Collected data ->

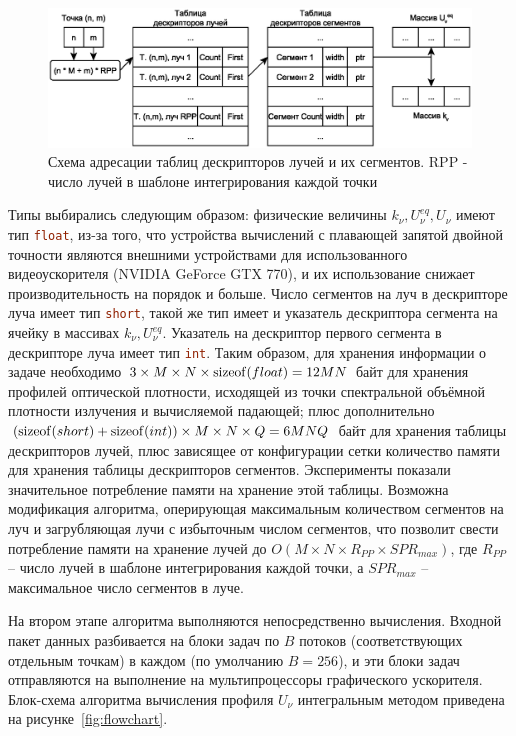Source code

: \begin{figure}
    \centering
    \includegraphics[width=\linewidth]{img/luminInt/address}
    \caption{Схема адресации таблиц дескрипторов лучей и их сегментов. RPP - 
    число лучей в шаблоне интегрирования каждой точки}
    \label{fig:address}
\end{figure}

Типы выбирались следующим образом: физические величины $k_\nu, U_\nu^{eq}, 
U_\nu$ имеют тип \lstinline[language=c]|float|, из-за того, что устройства 
вычислений с плавающей запятой двойной точности являются внешними устройствами 
для использованного видеоускорителя (NVIDIA GeForce GTX 770), и их 
использование снижает производительность на порядок и больше. Число сегментов 
на луч в дескрипторе луча имеет тип \lstinline[language=c]|short|, такой же тип 
имеет и указатель дескриптора сегмента на ячейку в массивах $k_\nu, 
U_\nu^{eq}$. Указатель на дескриптор первого сегмента в дескрипторе луча имеет 
тип \lstinline[language=c]|int|. Таким образом, для хранения информации о 
задаче необходимо $3 \times M \times N \times \operatorname{sizeof}(float) = 12MN$ байт для 
хранения профилей оптической плотности, исходящей из точки спектральной 
объёмной плотности излучения и вычисляемой падающей; плюс дополнительно 
$(\operatorname{sizeof}(short)+\operatorname{sizeof}(int))\times M \times N \times Q = 6MNQ$ байт для 
хранения таблицы дескрипторов лучей, плюс зависящее от конфигурации сетки 
количество памяти для хранения таблицы дескрипторов сегментов. Эксперименты 
показали значительное потребление памяти на хранение этой таблицы. Возможна 
модификация алгоритма, оперирующая максимальным количеством сегментов на луч и 
загрубляющая лучи с избыточным числом сегментов, что позволит свести 
потребление памяти на хранение лучей до $O(M\times N \times R_{PP} \times 
SPR_{max})$, где $R_{PP}$ -- число лучей в шаблоне интегрирования каждой точки, 
а $SPR_{max}$ -- максимальное число сегментов в луче.

На втором этапе алгоритма выполняются непосредственно вычисления. Входной пакет 
данных разбивается на блоки задач по $B$ потоков (соответствующих отдельным 
точкам) в каждом (по умолчанию $B=256$), и эти блоки задач отправляются на 
выполнение на мультипроцессоры графического ускорителя. Блок-схема алгоритма 
вычисления профиля $U_\nu$ интегральным методом приведена на 
рисунке~\ref{fig:flowchart}.

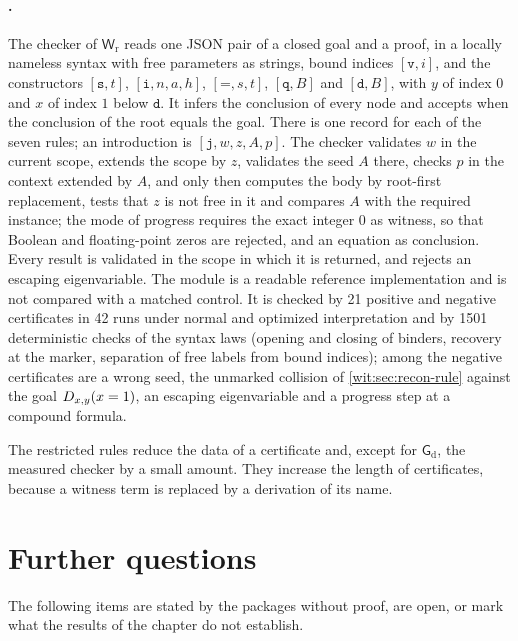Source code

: \paragraph{.}
The checker of $\mathsf{W}_{\mathrm r}$ reads one JSON pair of a closed goal
and a proof, in a locally nameless syntax with free parameters as strings,
bound indices $[\texttt{v},i]$, and the constructors $[\texttt{s},t]$,
$[\texttt{i},n,a,h]$, $[\texttt{=},s,t]$, $[\texttt{q},B]$ and $[\texttt{d},B]$,
with $y$ of index $0$ and $x$ of index $1$ below $\texttt{d}$.  It infers the
conclusion of every node and accepts when the conclusion of the root equals
the goal.  There is one record for each of the seven rules; an introduction
is $[\texttt{j},w,z,A,p]$.  The checker validates $w$ in the current scope,
extends the scope by $z$, validates the seed $A$ there, checks $p$ in the
context extended by $A$, and only then computes the body by root-first
replacement, tests that $z$ is not free in it and compares $A$ with the
required instance; the mode of progress requires the exact integer $0$ as
witness, so that Boolean and floating-point zeros are rejected, and an
equation as conclusion.  Every result is validated in the scope in which it
is returned, and  rejects an escaping eigenvariable.  The
module is a readable reference implementation and is not compared with a
matched control.  It is checked by 21 positive and negative certificates in
42 runs under normal and optimized interpretation and by 1501 deterministic
checks of the syntax laws (opening and closing of binders, recovery at the
marker, separation of free labels from bound indices); among the negative
certificates are a wrong seed, the unmarked collision of
\cref{wit:sec:recon-rule} against the goal $\D{x}{y}(x=1)$, an escaping
eigenvariable and a progress step at a compound formula.

The restricted rules reduce the data of a certificate and, except for
$\mathsf{G}_{\mathrm d}$, the measured checker by a small amount.  They
increase the length of certificates, because a witness term is replaced by
a derivation of its name.

\section{Further questions}
\label{wit:sec:questions}

The following items are stated by the packages without proof, are open, or
mark what the results of the chapter do not establish.

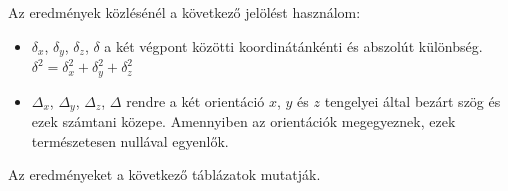 Az eredmények közlésénél a következő jelölést használom:

\begin{itemize}
\item $\delta_x$, $\delta_y$, $\delta_z$, $\delta$ a két végpont közötti koordinátánkénti és abszolút különbség. $\delta^2=\delta_x^2+\delta_y^2+\delta_z^2$
\item $\Delta_x$, $\Delta_y$, $\Delta_z$, $\Delta$ rendre a két orientáció $x$, $y$ és $z$ tengelyei által bezárt szög és ezek számtani közepe. Amennyiben az orientációk megegyeznek, ezek természetesen nullával egyenlők.
\end{itemize}

%
%
%
%
%

Az eredményeket a következő táblázatok mutatják.

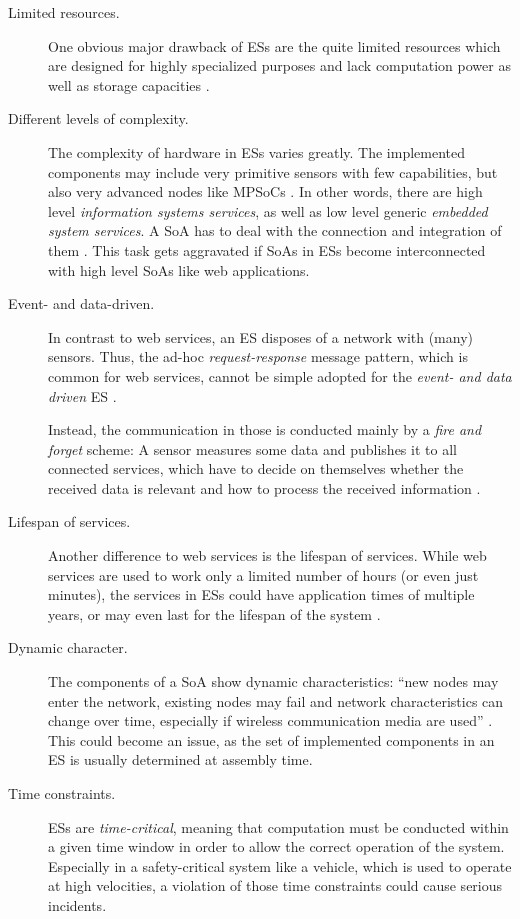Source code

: \begin{description}
\item [Limited resources.]
One obvious major drawback of ESs are the quite limited resources which are designed for highly specialized purposes and lack computation power as well as storage capacities \cite{rodrigues2011} \cite{scholz} \cite{sommer}.

\item [Different levels of complexity.]
The complexity of hardware in ESs varies greatly. The implemented components may include very primitive sensors with few capabilities, but also very advanced nodes like MPSoCs \cite{scholz} \cite{sommer}. In other words, there are high level \emph{information systems services}, as well as low level generic \emph{embedded system services}. A SoA has to deal with the connection and integration of them \cite{rodrigues2011}. This task gets aggravated if SoAs in ESs become interconnected with high level SoAs like web applications.

\item [Event- and data-driven.]
In contrast to web services, an ES disposes of a network with (many) sensors. Thus, the ad-hoc \emph{request-response} message pattern, which is common for web services, cannot be simple adopted for the \emph{event- and data driven} ES \cite{sommer}.

Instead, the communication in those is conducted mainly by a \emph{fire and forget} scheme: A sensor measures some data and publishes it to all connected services, which have to decide on themselves whether the received data is relevant and how to process the received information \cite{sommer}.

\item [Lifespan of services.]
Another difference to web services is the lifespan of services. While web services are used to work only a limited number of hours (or even just minutes), the services in ESs could have application times of multiple years, or may even last for the lifespan of the system \cite{buckl}.

\item [Dynamic character.] 
The components of a SoA show dynamic characteristics: ``new nodes may enter the network, existing nodes may fail and network characteristics can change over time, especially if wireless communication media are used'' \cite{sommer}. This could become an issue, as the set of implemented components in an ES is usually determined at assembly time.

\item [Time constraints.]
ESs are \emph{time-critical}, meaning that computation must be conducted within a given time window in order to allow the correct operation of the system. Especially in a safety-critical system like a vehicle, which is used to operate at high velocities, a violation of those time constraints could cause serious incidents.
\end{description}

What is expected ->
Reproduce the whole of the data, word for word, and omit its pictures.

Answer to this task ->
Source code

: \begin{figure}
    \centering
    \includegraphics[width=\linewidth]{img/luminInt/address}
    \caption{Схема адресации таблиц дескрипторов лучей и их сегментов. RPP - 
    число лучей в шаблоне интегрирования каждой точки}
    \label{fig:address}
\end{figure}

Типы выбирались следующим образом: физические величины $k_\nu, U_\nu^{eq}, 
U_\nu$ имеют тип \lstinline[language=c]|float|, из-за того, что устройства 
вычислений с плавающей запятой двойной точности являются внешними устройствами 
для использованного видеоускорителя (NVIDIA GeForce GTX 770), и их 
использование снижает производительность на порядок и больше. Число сегментов 
на луч в дескрипторе луча имеет тип \lstinline[language=c]|short|, такой же тип 
имеет и указатель дескриптора сегмента на ячейку в массивах $k_\nu, 
U_\nu^{eq}$. Указатель на дескриптор первого сегмента в дескрипторе луча имеет 
тип \lstinline[language=c]|int|. Таким образом, для хранения информации о 
задаче необходимо $3 \times M \times N \times \operatorname{sizeof}(float) = 12MN$ байт для 
хранения профилей оптической плотности, исходящей из точки спектральной 
объёмной плотности излучения и вычисляемой падающей; плюс дополнительно 
$(\operatorname{sizeof}(short)+\operatorname{sizeof}(int))\times M \times N \times Q = 6MNQ$ байт для 
хранения таблицы дескрипторов лучей, плюс зависящее от конфигурации сетки 
количество памяти для хранения таблицы дескрипторов сегментов. Эксперименты 
показали значительное потребление памяти на хранение этой таблицы. Возможна 
модификация алгоритма, оперирующая максимальным количеством сегментов на луч и 
загрубляющая лучи с избыточным числом сегментов, что позволит свести 
потребление памяти на хранение лучей до $O(M\times N \times R_{PP} \times 
SPR_{max})$, где $R_{PP}$ -- число лучей в шаблоне интегрирования каждой точки, 
а $SPR_{max}$ -- максимальное число сегментов в луче.

На втором этапе алгоритма выполняются непосредственно вычисления. Входной пакет 
данных разбивается на блоки задач по $B$ потоков (соответствующих отдельным 
точкам) в каждом (по умолчанию $B=256$), и эти блоки задач отправляются на 
выполнение на мультипроцессоры графического ускорителя. Блок-схема алгоритма 
вычисления профиля $U_\nu$ интегральным методом приведена на 
рисунке~\ref{fig:flowchart}.

Source code

: \paragraph{.}
The checker of $\mathsf{W}_{\mathrm r}$ reads one JSON pair of a closed goal
and a proof, in a locally nameless syntax with free parameters as strings,
bound indices $[\texttt{v},i]$, and the constructors $[\texttt{s},t]$,
$[\texttt{i},n,a,h]$, $[\texttt{=},s,t]$, $[\texttt{q},B]$ and $[\texttt{d},B]$,
with $y$ of index $0$ and $x$ of index $1$ below $\texttt{d}$.  It infers the
conclusion of every node and accepts when the conclusion of the root equals
the goal.  There is one record for each of the seven rules; an introduction
is $[\texttt{j},w,z,A,p]$.  The checker validates $w$ in the current scope,
extends the scope by $z$, validates the seed $A$ there, checks $p$ in the
context extended by $A$, and only then computes the body by root-first
replacement, tests that $z$ is not free in it and compares $A$ with the
required instance; the mode of progress requires the exact integer $0$ as
witness, so that Boolean and floating-point zeros are rejected, and an
equation as conclusion.  Every result is validated in the scope in which it
is returned, and  rejects an escaping eigenvariable.  The
module is a readable reference implementation and is not compared with a
matched control.  It is checked by 21 positive and negative certificates in
42 runs under normal and optimized interpretation and by 1501 deterministic
checks of the syntax laws (opening and closing of binders, recovery at the
marker, separation of free labels from bound indices); among the negative
certificates are a wrong seed, the unmarked collision of
\cref{wit:sec:recon-rule} against the goal $\D{x}{y}(x=1)$, an escaping
eigenvariable and a progress step at a compound formula.

The restricted rules reduce the data of a certificate and, except for
$\mathsf{G}_{\mathrm d}$, the measured checker by a small amount.  They
increase the length of certificates, because a witness term is replaced by
a derivation of its name.

\section{Further questions}
\label{wit:sec:questions}

The following items are stated by the packages without proof, are open, or
mark what the results of the chapter do not establish.

 Az eredmények közlésénél a következő jelölést használom:

\begin{itemize}
\item $\delta_x$, $\delta_y$, $\delta_z$, $\delta$ a két végpont közötti koordinátánkénti és abszolút különbség. $\delta^2=\delta_x^2+\delta_y^2+\delta_z^2$
\item $\Delta_x$, $\Delta_y$, $\Delta_z$, $\Delta$ rendre a két orientáció $x$, $y$ és $z$ tengelyei által bezárt szög és ezek számtani közepe. Amennyiben az orientációk megegyeznek, ezek természetesen nullával egyenlők.
\end{itemize}

%
%
%
%
%

Az eredményeket a következő táblázatok mutatják.

Source code

: \begin{description}
\item [Limited resources.]
One obvious major drawback of ESs are the quite limited resources which are designed for highly specialized purposes and lack computation power as well as storage capacities \cite{rodrigues2011} \cite{scholz} \cite{sommer}.

\item [Different levels of complexity.]
The complexity of hardware in ESs varies greatly. The implemented components may include very primitive sensors with few capabilities, but also very advanced nodes like MPSoCs \cite{scholz} \cite{sommer}. In other words, there are high level \emph{information systems services}, as well as low level generic \emph{embedded system services}. A SoA has to deal with the connection and integration of them \cite{rodrigues2011}. This task gets aggravated if SoAs in ESs become interconnected with high level SoAs like web applications.

\item [Event- and data-driven.]
In contrast to web services, an ES disposes of a network with (many) sensors. Thus, the ad-hoc \emph{request-response} message pattern, which is common for web services, cannot be simple adopted for the \emph{event- and data driven} ES \cite{sommer}.

Instead, the communication in those is conducted mainly by a \emph{fire and forget} scheme: A sensor measures some data and publishes it to all connected services, which have to decide on themselves whether the received data is relevant and how to process the received information \cite{sommer}.

\item [Lifespan of services.]
Another difference to web services is the lifespan of services. While web services are used to work only a limited number of hours (or even just minutes), the services in ESs could have application times of multiple years, or may even last for the lifespan of the system \cite{buckl}.

\item [Dynamic character.] 
The components of a SoA show dynamic characteristics: ``new nodes may enter the network, existing nodes may fail and network characteristics can change over time, especially if wireless communication media are used'' \cite{sommer}. This could become an issue, as the set of implemented components in an ES is usually determined at assembly time.

\item [Time constraints.]
ESs are \emph{time-critical}, meaning that computation must be conducted within a given time window in order to allow the correct operation of the system. Especially in a safety-critical system like a vehicle, which is used to operate at high velocities, a violation of those time constraints could cause serious incidents.
\end{description}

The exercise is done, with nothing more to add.